Ireland
A small euro-area economy with a very large multinational footprint, where GDP, modified domestic demand, corporate tax, housing, skills, and foreign direct investment must be read together.
Ireland
Overview
Ireland is one of the hardest advanced economies to read from headline GDP alone. The domestic economy, the multinational balance sheet, and the public finances can all move in different ways.
How to read Ireland
Start by refusing the simple GDP story. Real GDP rose 12.3 percent in 2025, but modified domestic demand grew 4.9 percent. Both are useful, but they answer different questions: GDP captures the globalized national accounts, while MDD is closer to household, government, and domestic investment demand S1.

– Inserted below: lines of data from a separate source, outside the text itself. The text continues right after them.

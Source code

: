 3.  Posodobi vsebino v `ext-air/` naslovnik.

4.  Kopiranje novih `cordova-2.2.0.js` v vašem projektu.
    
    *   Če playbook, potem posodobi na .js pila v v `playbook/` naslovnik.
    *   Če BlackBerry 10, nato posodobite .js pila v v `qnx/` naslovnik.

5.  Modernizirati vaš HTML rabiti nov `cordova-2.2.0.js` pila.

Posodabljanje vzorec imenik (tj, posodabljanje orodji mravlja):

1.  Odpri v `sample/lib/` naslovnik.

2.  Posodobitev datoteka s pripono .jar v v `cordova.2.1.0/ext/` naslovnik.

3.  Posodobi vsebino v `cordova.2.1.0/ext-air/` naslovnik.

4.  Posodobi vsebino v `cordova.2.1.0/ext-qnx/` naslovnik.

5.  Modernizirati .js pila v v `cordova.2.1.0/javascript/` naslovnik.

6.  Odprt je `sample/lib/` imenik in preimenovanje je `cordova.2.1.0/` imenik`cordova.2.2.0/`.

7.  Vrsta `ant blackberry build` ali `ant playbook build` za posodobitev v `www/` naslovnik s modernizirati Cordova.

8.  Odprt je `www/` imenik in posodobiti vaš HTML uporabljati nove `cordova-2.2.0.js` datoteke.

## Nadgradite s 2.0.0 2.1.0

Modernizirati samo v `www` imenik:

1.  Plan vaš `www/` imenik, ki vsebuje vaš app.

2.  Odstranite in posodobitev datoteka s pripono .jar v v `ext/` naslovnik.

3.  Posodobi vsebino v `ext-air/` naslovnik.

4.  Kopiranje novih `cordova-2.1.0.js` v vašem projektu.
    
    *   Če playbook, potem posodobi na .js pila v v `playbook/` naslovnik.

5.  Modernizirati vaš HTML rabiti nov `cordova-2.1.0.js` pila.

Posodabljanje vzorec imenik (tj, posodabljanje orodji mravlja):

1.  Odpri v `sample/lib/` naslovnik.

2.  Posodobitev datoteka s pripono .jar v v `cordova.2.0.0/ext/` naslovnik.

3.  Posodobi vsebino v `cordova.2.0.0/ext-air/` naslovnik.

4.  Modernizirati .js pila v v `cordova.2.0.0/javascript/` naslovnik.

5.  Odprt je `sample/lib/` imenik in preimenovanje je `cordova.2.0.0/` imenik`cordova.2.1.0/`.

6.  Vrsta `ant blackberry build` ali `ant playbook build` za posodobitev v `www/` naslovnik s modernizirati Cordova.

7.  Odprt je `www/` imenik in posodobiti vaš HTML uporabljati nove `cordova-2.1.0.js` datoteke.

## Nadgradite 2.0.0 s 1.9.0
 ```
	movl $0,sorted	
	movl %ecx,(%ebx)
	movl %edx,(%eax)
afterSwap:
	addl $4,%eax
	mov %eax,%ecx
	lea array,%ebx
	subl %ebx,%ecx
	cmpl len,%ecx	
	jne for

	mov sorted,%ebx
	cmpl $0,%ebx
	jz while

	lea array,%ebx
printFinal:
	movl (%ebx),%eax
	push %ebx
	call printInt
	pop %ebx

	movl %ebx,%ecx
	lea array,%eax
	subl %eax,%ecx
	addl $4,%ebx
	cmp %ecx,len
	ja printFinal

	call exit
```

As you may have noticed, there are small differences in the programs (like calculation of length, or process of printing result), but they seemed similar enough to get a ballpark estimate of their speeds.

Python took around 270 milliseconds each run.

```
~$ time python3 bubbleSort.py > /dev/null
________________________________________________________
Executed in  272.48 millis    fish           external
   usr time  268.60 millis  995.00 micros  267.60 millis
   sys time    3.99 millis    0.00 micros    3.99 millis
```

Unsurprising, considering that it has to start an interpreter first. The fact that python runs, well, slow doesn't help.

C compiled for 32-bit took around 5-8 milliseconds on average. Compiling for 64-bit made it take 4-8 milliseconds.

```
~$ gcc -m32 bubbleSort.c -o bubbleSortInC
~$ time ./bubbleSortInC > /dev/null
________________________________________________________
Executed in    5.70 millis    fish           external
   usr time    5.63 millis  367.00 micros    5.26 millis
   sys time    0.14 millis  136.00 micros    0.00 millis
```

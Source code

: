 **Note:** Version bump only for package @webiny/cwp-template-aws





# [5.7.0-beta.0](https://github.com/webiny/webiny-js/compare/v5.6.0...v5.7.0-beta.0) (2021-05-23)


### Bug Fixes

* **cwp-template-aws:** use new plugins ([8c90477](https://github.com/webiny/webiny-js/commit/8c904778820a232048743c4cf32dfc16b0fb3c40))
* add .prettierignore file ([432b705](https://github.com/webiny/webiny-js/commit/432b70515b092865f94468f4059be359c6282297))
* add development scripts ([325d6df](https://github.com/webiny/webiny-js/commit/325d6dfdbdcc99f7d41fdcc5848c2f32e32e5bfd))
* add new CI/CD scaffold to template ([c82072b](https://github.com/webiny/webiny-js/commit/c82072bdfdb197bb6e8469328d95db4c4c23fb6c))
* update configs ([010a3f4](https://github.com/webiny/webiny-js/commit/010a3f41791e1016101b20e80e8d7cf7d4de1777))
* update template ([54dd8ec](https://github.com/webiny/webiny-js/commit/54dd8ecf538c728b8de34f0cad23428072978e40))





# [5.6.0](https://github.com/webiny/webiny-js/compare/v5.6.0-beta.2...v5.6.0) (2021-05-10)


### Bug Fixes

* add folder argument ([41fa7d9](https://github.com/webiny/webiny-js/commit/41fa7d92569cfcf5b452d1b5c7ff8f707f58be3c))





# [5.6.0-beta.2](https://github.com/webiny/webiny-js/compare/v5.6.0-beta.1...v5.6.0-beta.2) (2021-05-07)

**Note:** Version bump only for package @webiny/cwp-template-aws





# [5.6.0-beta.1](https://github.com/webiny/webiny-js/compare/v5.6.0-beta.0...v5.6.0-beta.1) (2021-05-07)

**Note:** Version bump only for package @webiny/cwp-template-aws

Then separate three cycles. The multinational cycle moves exports, intellectual-property flows, contract manufacturing, corporation tax, and measured productivity. The domestic cycle moves wages, housing, retail, public services, and infrastructure. The policy cycle moves through budget choices, ECB rates, Central Bank macroprudential rules, and capacity to build S1,S4,S6.
Ireland's strength is real: high employment, deep FDI clusters, a skilled workforce, EU market access, and a large fiscal revenue base. The fragility is also real: corporate-tax concentration, housing scarcity, infrastructure delays, and a small domestic economy sitting behind very large multinational accounts S7,S9,S10.